Task details >>
Would you output all the entries below without altering a word?

[Items from a dataset]

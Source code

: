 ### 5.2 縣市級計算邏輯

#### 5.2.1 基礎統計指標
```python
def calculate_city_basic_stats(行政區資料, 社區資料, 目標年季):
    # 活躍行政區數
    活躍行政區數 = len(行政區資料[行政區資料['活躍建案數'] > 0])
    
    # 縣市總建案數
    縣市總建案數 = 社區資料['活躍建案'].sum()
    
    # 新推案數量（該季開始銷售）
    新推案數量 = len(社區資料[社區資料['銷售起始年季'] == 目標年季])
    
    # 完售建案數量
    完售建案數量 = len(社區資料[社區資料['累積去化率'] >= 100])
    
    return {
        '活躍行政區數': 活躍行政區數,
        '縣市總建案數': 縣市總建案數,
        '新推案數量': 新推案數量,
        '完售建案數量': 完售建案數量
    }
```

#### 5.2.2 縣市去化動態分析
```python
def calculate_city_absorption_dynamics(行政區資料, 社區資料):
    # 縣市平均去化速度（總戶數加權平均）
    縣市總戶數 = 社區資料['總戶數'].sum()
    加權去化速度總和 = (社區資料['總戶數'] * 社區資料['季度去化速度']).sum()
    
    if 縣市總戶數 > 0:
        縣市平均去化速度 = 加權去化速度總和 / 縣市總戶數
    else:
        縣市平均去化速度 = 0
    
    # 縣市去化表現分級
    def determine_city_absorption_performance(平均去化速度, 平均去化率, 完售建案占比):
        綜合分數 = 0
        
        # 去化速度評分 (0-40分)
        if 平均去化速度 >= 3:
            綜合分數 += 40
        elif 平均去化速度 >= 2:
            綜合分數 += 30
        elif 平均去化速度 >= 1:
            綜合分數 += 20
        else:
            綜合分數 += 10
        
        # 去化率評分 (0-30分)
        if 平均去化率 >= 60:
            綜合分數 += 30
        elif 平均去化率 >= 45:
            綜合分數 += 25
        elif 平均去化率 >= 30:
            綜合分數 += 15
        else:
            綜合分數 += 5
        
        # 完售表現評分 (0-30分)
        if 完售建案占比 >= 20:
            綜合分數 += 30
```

Answer to the exercise >>
Source code

: ### 5.2 縣市級計算邏輯

#### 5.2.1 基礎統計指標
```python
def calculate_city_basic_stats(行政區資料, 社區資料, 目標年季):
    # 活躍行政區數
    活躍行政區數 = len(行政區資料[行政區資料['活躍建案數'] > 0])
    
    # 縣市總建案數
    縣市總建案數 = 社區資料['活躍建案'].sum()
    
    # 新推案數量（該季開始銷售）
    新推案數量 = len(社區資料[社區資料['銷售起始年季'] == 目標年季])
    
    # 完售建案數量
    完售建案數量 = len(社區資料[社區資料['累積去化率'] >= 100])
    
    return {
        '活躍行政區數': 活躍行政區數,
        '縣市總建案數': 縣市總建案數,
        '新推案數量': 新推案數量,
        '完售建案數量': 完售建案數量
    }
```

#### 5.2.2 縣市去化動態分析
```python
def calculate_city_absorption_dynamics(行政區資料, 社區資料):
    # 縣市平均去化速度（總戶數加權平均）
    縣市總戶數 = 社區資料['總戶數'].sum()
    加權去化速度總和 = (社區資料['總戶數'] * 社區資料['季度去化速度']).sum()
    
    if 縣市總戶數 > 0:
        縣市平均去化速度 = 加權去化速度總和 / 縣市總戶數
    else:
        縣市平均去化速度 = 0
    
    # 縣市去化表現分級
    def determine_city_absorption_performance(平均去化速度, 平均去化率, 完售建案占比):
        綜合分數 = 0
        
        # 去化速度評分 (0-40分)
        if 平均去化速度 >= 3:
            綜合分數 += 40
        elif 平均去化速度 >= 2:
            綜合分數 += 30
        elif 平均去化速度 >= 1:
            綜合分數 += 20
        else:
            綜合分數 += 10
        
        # 去化率評分 (0-30分)
        if 平均去化率 >= 60:
            綜合分數 += 30
        elif 平均去化率 >= 45:
            綜合分數 += 25
        elif 平均去化率 >= 30:
            綜合分數 += 15
        else:
            綜合分數 += 5
        
        # 完售表現評分 (0-30分)
        if 完售建案占比 >= 20:
            綜合分數 += 30
```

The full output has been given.